An outside year is developing this year (2020). The outcome of this pattern offers clues to the next structural trend for INDU. A positive outside year can lead to the continuation of the May 2013-present structural bull. However, a negative outside year warns of the next structural bear.
On another note, since 1800s, structural trends (both of bull and bear) in the U.S. stock market have spanned from 8-years to 20-years. If a negative outside year is confirmed by the end of the year this will likely mark the end to the May 2013 structural bull. However, this structural bull will be the shortest of all structural trends both bull and bear in U.S. history. It is a strong possibility that INDU may continue to struggle during the first half of the year. But, by the second half of the year INDU begins to rally strongly into the year thereby closing the year at or near the top of its intra-year range. This confirms a positive outside year and signals the resumption of the May 2013 structural bull.
S&P 500 Index (SPX – 2,626.65)
SPX is also nearing a critical phase as evidenced by the onset of an outside year as well as key test of pivotal long-term support zones including the 10-year ma (2,191) and the middle of its very long-term structural trend line (blue dash line - 2,125). The outcome of these tests and the resolution of an outside year pattern may help to decide the next directional trend of SPX for many years and even decades to come.
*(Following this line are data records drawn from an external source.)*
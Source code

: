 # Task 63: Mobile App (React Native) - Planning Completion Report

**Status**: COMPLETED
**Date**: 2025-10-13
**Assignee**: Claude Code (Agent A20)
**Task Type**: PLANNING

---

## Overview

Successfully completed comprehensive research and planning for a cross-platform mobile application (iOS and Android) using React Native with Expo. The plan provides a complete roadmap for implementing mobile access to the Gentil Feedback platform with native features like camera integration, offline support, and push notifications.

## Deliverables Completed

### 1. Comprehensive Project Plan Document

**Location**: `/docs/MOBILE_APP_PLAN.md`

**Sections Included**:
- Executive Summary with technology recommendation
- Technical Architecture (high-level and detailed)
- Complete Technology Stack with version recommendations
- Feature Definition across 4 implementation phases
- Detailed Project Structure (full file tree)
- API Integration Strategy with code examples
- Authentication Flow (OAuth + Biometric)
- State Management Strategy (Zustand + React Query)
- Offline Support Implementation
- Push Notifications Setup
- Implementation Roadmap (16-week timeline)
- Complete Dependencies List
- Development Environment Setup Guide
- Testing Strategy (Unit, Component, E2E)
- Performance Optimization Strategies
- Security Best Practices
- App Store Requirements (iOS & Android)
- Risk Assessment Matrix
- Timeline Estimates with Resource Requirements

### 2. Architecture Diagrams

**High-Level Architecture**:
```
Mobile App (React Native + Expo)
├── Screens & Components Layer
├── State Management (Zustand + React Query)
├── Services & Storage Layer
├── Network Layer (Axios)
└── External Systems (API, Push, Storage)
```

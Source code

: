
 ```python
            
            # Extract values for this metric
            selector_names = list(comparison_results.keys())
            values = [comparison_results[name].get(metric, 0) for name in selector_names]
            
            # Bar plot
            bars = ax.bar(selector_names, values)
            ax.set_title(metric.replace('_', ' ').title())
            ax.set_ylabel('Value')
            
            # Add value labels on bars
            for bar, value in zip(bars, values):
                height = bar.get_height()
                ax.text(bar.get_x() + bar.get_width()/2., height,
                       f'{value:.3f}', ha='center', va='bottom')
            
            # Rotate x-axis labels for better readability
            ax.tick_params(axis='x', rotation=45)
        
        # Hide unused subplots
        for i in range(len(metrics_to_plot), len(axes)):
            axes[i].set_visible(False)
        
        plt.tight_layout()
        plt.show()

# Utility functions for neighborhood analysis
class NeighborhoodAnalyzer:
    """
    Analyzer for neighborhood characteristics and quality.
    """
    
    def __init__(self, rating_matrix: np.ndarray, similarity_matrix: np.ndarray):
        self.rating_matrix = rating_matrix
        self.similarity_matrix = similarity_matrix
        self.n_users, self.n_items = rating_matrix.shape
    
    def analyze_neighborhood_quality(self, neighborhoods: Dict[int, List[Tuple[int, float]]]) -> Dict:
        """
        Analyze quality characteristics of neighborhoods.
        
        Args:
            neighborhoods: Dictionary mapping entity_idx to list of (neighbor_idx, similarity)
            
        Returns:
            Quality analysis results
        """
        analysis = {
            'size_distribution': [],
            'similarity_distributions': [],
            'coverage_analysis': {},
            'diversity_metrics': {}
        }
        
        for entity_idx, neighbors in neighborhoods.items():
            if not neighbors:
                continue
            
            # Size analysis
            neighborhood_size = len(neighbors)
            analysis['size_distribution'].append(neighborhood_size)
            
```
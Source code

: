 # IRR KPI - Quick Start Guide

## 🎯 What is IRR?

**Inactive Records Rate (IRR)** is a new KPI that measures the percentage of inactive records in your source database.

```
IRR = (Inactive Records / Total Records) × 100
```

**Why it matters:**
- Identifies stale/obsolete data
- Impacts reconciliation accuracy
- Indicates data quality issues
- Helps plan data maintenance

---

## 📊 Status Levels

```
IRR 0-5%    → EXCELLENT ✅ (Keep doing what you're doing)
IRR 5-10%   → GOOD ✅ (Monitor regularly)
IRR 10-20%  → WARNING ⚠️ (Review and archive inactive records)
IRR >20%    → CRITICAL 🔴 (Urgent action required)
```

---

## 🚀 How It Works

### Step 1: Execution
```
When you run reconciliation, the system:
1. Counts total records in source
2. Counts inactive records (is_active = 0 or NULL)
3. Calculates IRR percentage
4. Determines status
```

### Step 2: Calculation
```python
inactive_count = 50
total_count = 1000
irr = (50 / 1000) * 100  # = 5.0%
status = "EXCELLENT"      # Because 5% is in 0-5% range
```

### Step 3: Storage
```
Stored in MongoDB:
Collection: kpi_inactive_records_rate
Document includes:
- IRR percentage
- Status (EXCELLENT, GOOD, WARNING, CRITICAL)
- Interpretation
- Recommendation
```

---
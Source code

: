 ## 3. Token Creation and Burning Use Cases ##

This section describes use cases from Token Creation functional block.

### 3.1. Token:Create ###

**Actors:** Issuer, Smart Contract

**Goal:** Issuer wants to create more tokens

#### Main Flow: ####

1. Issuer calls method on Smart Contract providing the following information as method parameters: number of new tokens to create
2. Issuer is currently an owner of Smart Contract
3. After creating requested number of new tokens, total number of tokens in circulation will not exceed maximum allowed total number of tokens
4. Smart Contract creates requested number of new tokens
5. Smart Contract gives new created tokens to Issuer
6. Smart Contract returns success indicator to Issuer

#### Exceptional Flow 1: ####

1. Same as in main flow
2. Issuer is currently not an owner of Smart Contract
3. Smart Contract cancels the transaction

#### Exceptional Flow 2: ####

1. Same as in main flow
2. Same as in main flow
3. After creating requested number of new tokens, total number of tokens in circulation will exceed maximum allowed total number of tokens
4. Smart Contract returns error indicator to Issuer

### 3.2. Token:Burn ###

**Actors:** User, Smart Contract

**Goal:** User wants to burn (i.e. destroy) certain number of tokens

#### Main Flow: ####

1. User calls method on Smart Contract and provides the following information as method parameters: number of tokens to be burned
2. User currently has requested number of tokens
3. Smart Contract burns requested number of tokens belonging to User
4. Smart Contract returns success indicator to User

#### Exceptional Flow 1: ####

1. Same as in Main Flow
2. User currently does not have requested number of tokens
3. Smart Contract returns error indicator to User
Three possible outcomes are possible: (1) continuation of the May 2013 structural bull trend, (2) start of a structural bear trend, and (3) continuation of a volatile and sideways trading range market environment.
A convincing violation of 2,125 coupled with a negative outside year warns of a major SPX top and hints of the next structural bear decline toward the 30-year ma (1,393), and below this to 1,150 (red dash line and bottom of its long-term yearly uptrend channel). On the other hand, the ability of SPX to maintain above 2,125-2,191 coupled with a positive outside year can also trigger the resumption of the May 2013 structural bull. Under this scenario SPX trends toward the top of its very long-term uptrend channel at 4,600-plus (green dash line), over time. However, if SPX closes near the middle of its yearly trading range then this is neither a positive outside year nor a negative outside year. Under this technical condition, SPX is likely to continue with its neutral trend via a choppy and volatile trading range market environment.